Source texts of formatted documents:
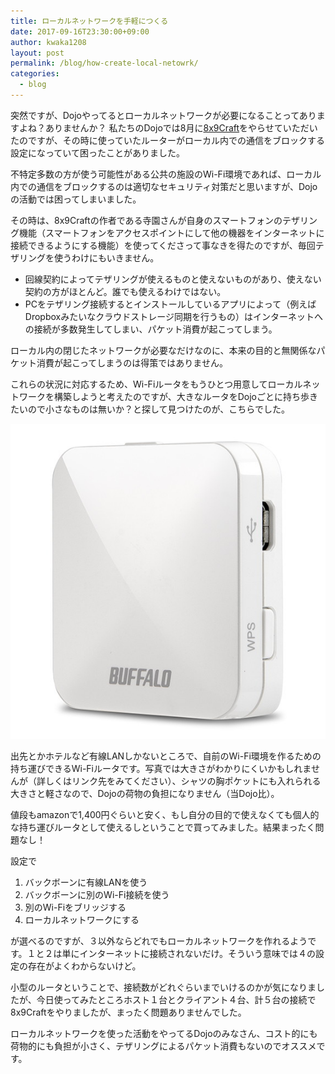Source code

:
 ```yaml
---
title: ローカルネットワークを手軽につくる
date: 2017-09-16T23:30:00+09:00
author: kwaka1208
layout: post
permalink: /blog/how-create-local-netowrk/
categories:
  - blog
---
```

突然ですが、Dojoやってるとローカルネットワークが必要になることってありますよね？ありませんか？
私たちのDojoでは8月に[8x9Craft](http://craft.8x9.jp/ja/)をやらせていただいたのですが、その時に使っていたルーターがローカル内での通信をブロックする設定になっていて困ったことがありました。

不特定多数の方が使う可能性がある公共の施設のWi-Fi環境であれば、ローカル内での通信をブロックするのは適切なセキュリティ対策だと思いますが、Dojoの活動では困ってしまいました。

その時は、8x9Craftの作者である寺園さんが自身のスマートフォンのテザリング機能（スマートフォンをアクセスポイントにして他の機器をインターネットに接続できるようにする機能）を使ってくださって事なきを得たのですが、毎回テザリングを使うわけにもいきません。

- 回線契約によってテザリングが使えるものと使えないものがあり、使えない契約の方がほとんど。誰でも使えるわけではない。
- PCをテザリング接続するとインストールしているアプリによって（例えばDropboxみたいなクラウドストレージ同期を行うもの）はインターネットへの接続が多数発生してしまい、パケット消費が起こってしまう。

ローカル内の閉じたネットワークが必要なだけなのに、本来の目的と無関係なパケット消費が起こってしまうのは得策ではありません。

これらの状況に対応するため、Wi-Fiルータをもうひとつ用意してローカルネットワークを構築しようと考えたのですが、大きなルータをDojoごとに持ち歩きたいので小さなものは無いか？と探して見つけたのが、こちらでした。

[![](/assets/2017/wmr-433.jpg)](http://buffalo.jp/product/wireless-lan/ap/wmr-433w/)

出先とかホテルなど有線LANしかないところで、自前のWi-Fi環境を作るための持ち運びできるWi-Fiルータです。写真では大きさがわかりにくいかもしれませんが（詳しくはリンク先をみてください）、シャツの胸ポケットにも入れられる大きさと軽さなので、Dojoの荷物の負担になりません（当Dojo比）。

値段もamazonで1,400円ぐらいと安く、もし自分の目的で使えなくても個人的な持ち運びルータとして使えるしということで買ってみました。結果まったく問題なし！

設定で

1. バックボーンに有線LANを使う
2. バックボーンに別のWi-Fi接続を使う
3. 別のWi-Fiをブリッジする
4. ローカルネットワークにする

が選べるのですが、３以外ならどれでもローカルネットワークを作れるようです。１と２は単にインターネットに接続されないだけ。そういう意味では４の設定の存在がよくわからないけど。

小型のルータということで、接続数がどれぐらいまでいけるのかが気になりましたが、今日使ってみたところホスト１台とクライアント４台、計５台の接続で8x9Craftをやりましたが、まったく問題ありませんでした。

ローカルネットワークを使った活動をやってるDojoのみなさん、コスト的にも荷物的にも負担が小さく、テザリングによるパケット消費もないのでオススメです。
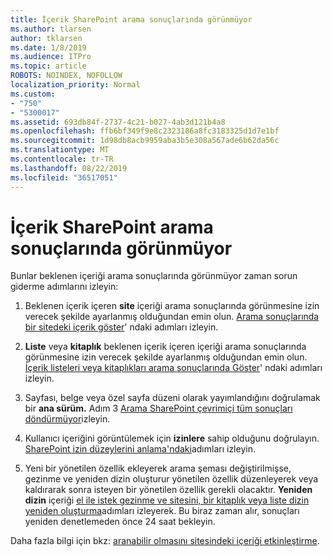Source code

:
 ```yaml
---
title: İçerik SharePoint arama sonuçlarında görünmüyor
ms.author: tlarsen
author: tklarsen
ms.date: 1/8/2019
ms.audience: ITPro
ms.topic: article
ROBOTS: NOINDEX, NOFOLLOW
localization_priority: Normal
ms.custom:
- "750"
- "5300017"
ms.assetid: 693db84f-2737-4c21-b027-4ab3d121b4a8
ms.openlocfilehash: ffb6bf349f9e8c2323186a8fc3183325d1d7e1bf
ms.sourcegitcommit: 1d98db8acb9959aba3b5e308a567ade6b62da56c
ms.translationtype: MT
ms.contentlocale: tr-TR
ms.lasthandoff: 08/22/2019
ms.locfileid: "36517051"
---
```

# <a name="content-doesnt-appear-in-sharepoint-search-results"></a>İçerik SharePoint arama sonuçlarında görünmüyor

Bunlar beklenen içeriği arama sonuçlarında görünmüyor zaman sorun giderme adımlarını izleyin:
  
1. Beklenen içerik içeren **site** içeriği arama sonuçlarında görünmesine izin verecek şekilde ayarlanmış olduğundan emin olun. [Arama sonuçlarında bir sitedeki içerik göster](https://docs.microsoft.com/sharepoint/make-site-content-searchable#show-content-on-a-site-in-search-results)' ndaki adımları izleyin.

2. **Liste** veya **kitaplık** beklenen içerik içeren içeriği arama sonuçlarında görünmesine izin verecek şekilde ayarlanmış olduğundan emin olun. [İçerik listeleri veya kitaplıkları arama sonuçlarında Göster](https://docs.microsoft.com/sharepoint/make-site-content-searchable#show-content-from-lists-or-libraries-in-search-results)' ndaki adımları izleyin.

3. Sayfası, belge veya özel sayfa düzeni olarak yayımlandığını doğrulamak bir **ana sürüm.** Adım 3 [Arama SharePoint çevrimiçi tüm sonuçları döndürmüyor](https://go.microsoft.com/fwlink/?linkid=874525)izleyin.

4. Kullanıcı içeriğini görüntülemek için **izinlere** sahip olduğunu doğrulayın. [SharePoint izin düzeylerini anlama'ndaki](https://docs.microsoft.com/sharepoint/understanding-permission-levels)adımları izleyin.
    
5. Yeni bir yönetilen özellik ekleyerek arama şeması değiştirilmişse, gezinme ve yeniden dizin oluşturur yönetilen özellik düzenleyerek veya kaldırarak sonra isteyen bir yönetilen özellik gerekli olacaktır. **Yeniden dizin** içeriği [el ile istek gezinme ve sitesini, bir kitaplık veya liste dizin yeniden oluşturma](https://docs.microsoft.com/sharepoint/crawl-site-content)adımları izleyerek. Bu biraz zaman alır, sonuçları yeniden denetlemeden önce 24 saat bekleyin.

Daha fazla bilgi için bkz: [aranabilir olmasını sitesindeki içeriği etkinleştirme](https://docs.microsoft.com/sharepoint/make-site-content-searchable). 
  
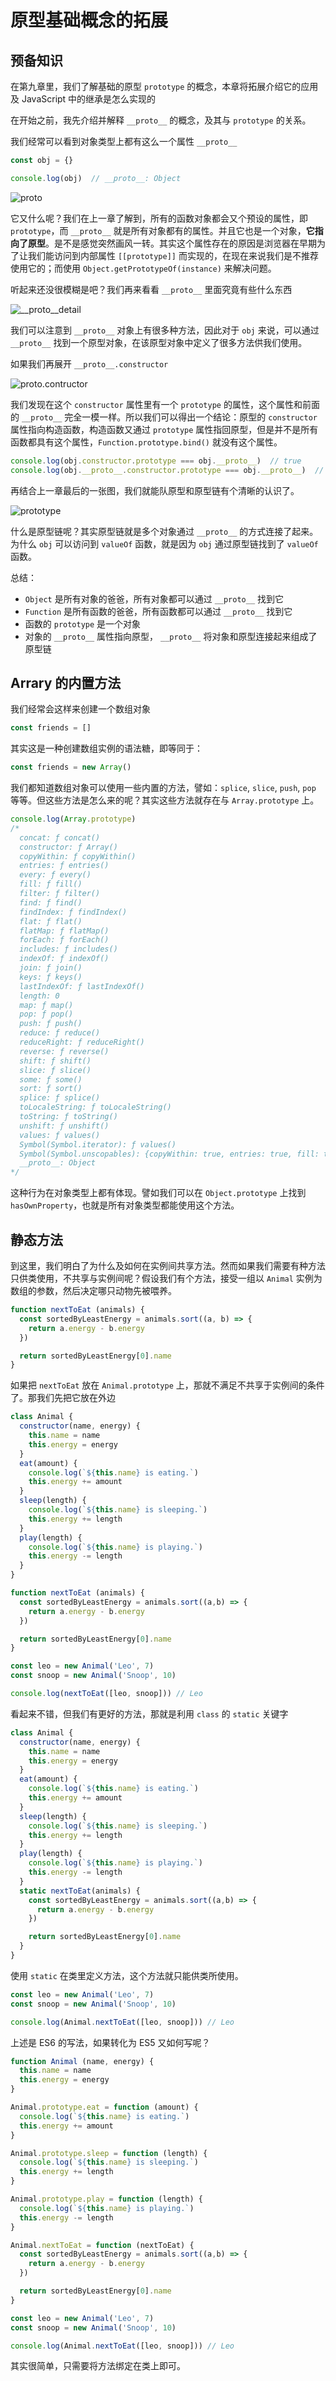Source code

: # 原型基础概念的拓展

## 预备知识

在第九章里，我们了解基础的原型 `prototype` 的概念，本章将拓展介绍它的应用及 JavaScript 中的继承是怎么实现的

在开始之前，我先介绍并解释 `__proto__` 的概念，及其与 `prototype` 的关系。

我们经常可以看到对象类型上都有这么一个属性 `__proto__`

```js
const obj = {}

console.log(obj)  // __proto__: Object
```

![__proto__](./images/__proto__.png)

它又什么呢？我们在上一章了解到，所有的函数对象都会又个预设的属性，即 `prototype`，而 `__proto__` 就是所有对象都有的属性。并且它也是一个对象，**它指向了原型**。是不是感觉突然画风一转。其实这个属性存在的原因是浏览器在早期为了让我们能访问到内部属性 `[[prototype]]` 而实现的，在现在来说我们是不推荐使用它的；而使用 `Object.getPrototypeOf(instance)` 来解决问题。

听起来还没很模糊是吧？我们再来看看 `__proto__` 里面究竟有些什么东西

![__proto__detail](./images/__proto__detail.png)

我们可以注意到 `__proto__` 对象上有很多种方法，因此对于 `obj` 来说，可以通过 `__proto__` 找到一个原型对象，在该原型对象中定义了很多方法供我们使用。

如果我们再展开 `__proto__.constructor`

![__proto__.contructor](./images/__proto__constructor.png)

我们发现在这个 `constructor` 属性里有一个 `prototype` 的属性，这个属性和前面的 `__proto__` 完全一模一样。所以我们可以得出一个结论：原型的 `constructor` 属性指向构造函数，构造函数又通过 `prototype` 属性指回原型，但是并不是所有函数都具有这个属性，`Function.prototype.bind()` 就没有这个属性。

```js
console.log(obj.constructor.prototype === obj.__proto__)  // true
console.log(obj.__proto__.constructor.prototype === obj.__proto__)  // true
```

再结合上一章最后的一张图，我们就能队原型和原型链有个清晰的认识了。

![prototype](./images/prototype.png)

什么是原型链呢？其实原型链就是多个对象通过 `__proto__` 的方式连接了起来。为什么 `obj` 可以访问到 `valueOf` 函数，就是因为 `obj` 通过原型链找到了 `valueOf` 函数。

总结：

* `Object` 是所有对象的爸爸，所有对象都可以通过 `__proto__` 找到它
* `Function` 是所有函数的爸爸，所有函数都可以通过 `__proto__` 找到它
* 函数的 `prototype` 是一个对象
* 对象的 `__proto__` 属性指向原型， `__proto__` 将对象和原型连接起来组成了原型链

## Arrary 的内置方法

我们经常会这样来创建一个数组对象

```js
const friends = []
```

其实这是一种创建数组实例的语法糖，即等同于：

```js
const friends = new Array()
```

我们都知道数组对象可以使用一些内置的方法，譬如：`splice`, `slice`, `push`, `pop` 等等。但这些方法是怎么来的呢？其实这些方法就存在与 `Array.prototype` 上。

```js
console.log(Array.prototype)
/*
  concat: ƒ concat()
  constructor: ƒ Array()
  copyWithin: ƒ copyWithin()
  entries: ƒ entries()
  every: ƒ every()
  fill: ƒ fill()
  filter: ƒ filter()
  find: ƒ find()
  findIndex: ƒ findIndex()
  flat: ƒ flat()
  flatMap: ƒ flatMap()
  forEach: ƒ forEach()
  includes: ƒ includes()
  indexOf: ƒ indexOf()
  join: ƒ join()
  keys: ƒ keys()
  lastIndexOf: ƒ lastIndexOf()
  length: 0
  map: ƒ map()
  pop: ƒ pop()
  push: ƒ push()
  reduce: ƒ reduce()
  reduceRight: ƒ reduceRight()
  reverse: ƒ reverse()
  shift: ƒ shift()
  slice: ƒ slice()
  some: ƒ some()
  sort: ƒ sort()
  splice: ƒ splice()
  toLocaleString: ƒ toLocaleString()
  toString: ƒ toString()
  unshift: ƒ unshift()
  values: ƒ values()
  Symbol(Symbol.iterator): ƒ values()
  Symbol(Symbol.unscopables): {copyWithin: true, entries: true, fill: true, find: true, findIndex: true, …}
  __proto__: Object
*/
```

这种行为在对象类型上都有体现。譬如我们可以在 `Object.prototype` 上找到 `hasOwnProperty`，也就是所有对象类型都能使用这个方法。

## 静态方法

到这里，我们明白了为什么及如何在实例间共享方法。然而如果我们需要有种方法只供类使用，不共享与实例间呢？假设我们有个方法，接受一组以 `Animal` 实例为数组的参数，然后决定哪只动物先被喂养。

```js
function nextToEat (animals) {
  const sortedByLeastEnergy = animals.sort((a, b) => {
    return a.energy - b.energy
  })

  return sortedByLeastEnergy[0].name
}
```

如果把 `nextToEat` 放在 `Animal.prototype` 上，那就不满足不共享于实例间的条件了。那我们先把它放在外边

```js
class Animal {
  constructor(name, energy) {
    this.name = name
    this.energy = energy
  }
  eat(amount) {
    console.log(`${this.name} is eating.`)
    this.energy += amount
  }
  sleep(length) {
    console.log(`${this.name} is sleeping.`)
    this.energy += length
  }
  play(length) {
    console.log(`${this.name} is playing.`)
    this.energy -= length
  }
}

function nextToEat (animals) {
  const sortedByLeastEnergy = animals.sort((a,b) => {
    return a.energy - b.energy
  })

  return sortedByLeastEnergy[0].name
}

const leo = new Animal('Leo', 7)
const snoop = new Animal('Snoop', 10)

console.log(nextToEat([leo, snoop])) // Leo
```

看起来不错，但我们有更好的方法，那就是利用 `class` 的 `static` 关键字

```js
class Animal {
  constructor(name, energy) {
    this.name = name
    this.energy = energy
  }
  eat(amount) {
    console.log(`${this.name} is eating.`)
    this.energy += amount
  }
  sleep(length) {
    console.log(`${this.name} is sleeping.`)
    this.energy += length
  }
  play(length) {
    console.log(`${this.name} is playing.`)
    this.energy -= length
  }
  static nextToEat(animals) {
    const sortedByLeastEnergy = animals.sort((a,b) => {
      return a.energy - b.energy
    })

    return sortedByLeastEnergy[0].name
  }
}
```

使用 `static` 在类里定义方法，这个方法就只能供类所使用。

```js
const leo = new Animal('Leo', 7)
const snoop = new Animal('Snoop', 10)

console.log(Animal.nextToEat([leo, snoop])) // Leo
```

上述是 ES6 的写法，如果转化为 ES5 又如何写呢？

```js
function Animal (name, energy) {
  this.name = name
  this.energy = energy
}

Animal.prototype.eat = function (amount) {
  console.log(`${this.name} is eating.`)
  this.energy += amount
}

Animal.prototype.sleep = function (length) {
  console.log(`${this.name} is sleeping.`)
  this.energy += length
}

Animal.prototype.play = function (length) {
  console.log(`${this.name} is playing.`)
  this.energy -= length
}

Animal.nextToEat = function (nextToEat) {
  const sortedByLeastEnergy = animals.sort((a,b) => {
    return a.energy - b.energy
  })

  return sortedByLeastEnergy[0].name
}

const leo = new Animal('Leo', 7)
const snoop = new Animal('Snoop', 10)

console.log(Animal.nextToEat([leo, snoop])) // Leo
```

其实很简单，只需要将方法绑定在类上即可。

**ASSIGNMENT:**
Nothing but the lines from the first line of the data through the line with "これらの状況に対応するため、" belongs in the answer, copied exactly and without pictures.

**WRITTEN RESPONSE:**
Source code

:
 ```yaml
---
title: ローカルネットワークを手軽につくる
date: 2017-09-16T23:30:00+09:00
author: kwaka1208
layout: post
permalink: /blog/how-create-local-netowrk/
categories:
  - blog
---
```

突然ですが、Dojoやってるとローカルネットワークが必要になることってありますよね？ありませんか？
私たちのDojoでは8月に[8x9Craft](http://craft.8x9.jp/ja/)をやらせていただいたのですが、その時に使っていたルーターがローカル内での通信をブロックする設定になっていて困ったことがありました。

不特定多数の方が使う可能性がある公共の施設のWi-Fi環境であれば、ローカル内での通信をブロックするのは適切なセキュリティ対策だと思いますが、Dojoの活動では困ってしまいました。

その時は、8x9Craftの作者である寺園さんが自身のスマートフォンのテザリング機能（スマートフォンをアクセスポイントにして他の機器をインターネットに接続できるようにする機能）を使ってくださって事なきを得たのですが、毎回テザリングを使うわけにもいきません。

- 回線契約によってテザリングが使えるものと使えないものがあり、使えない契約の方がほとんど。誰でも使えるわけではない。
- PCをテザリング接続するとインストールしているアプリによって（例えばDropboxみたいなクラウドストレージ同期を行うもの）はインターネットへの接続が多数発生してしまい、パケット消費が起こってしまう。

ローカル内の閉じたネットワークが必要なだけなのに、本来の目的と無関係なパケット消費が起こってしまうのは得策ではありません。

これらの状況に対応するため、Wi-Fiルータをもうひとつ用意してローカルネットワークを構築しようと考えたのですが、大きなルータをDojoごとに持ち歩きたいので小さなものは無いか？と探して見つけたのが、こちらでした。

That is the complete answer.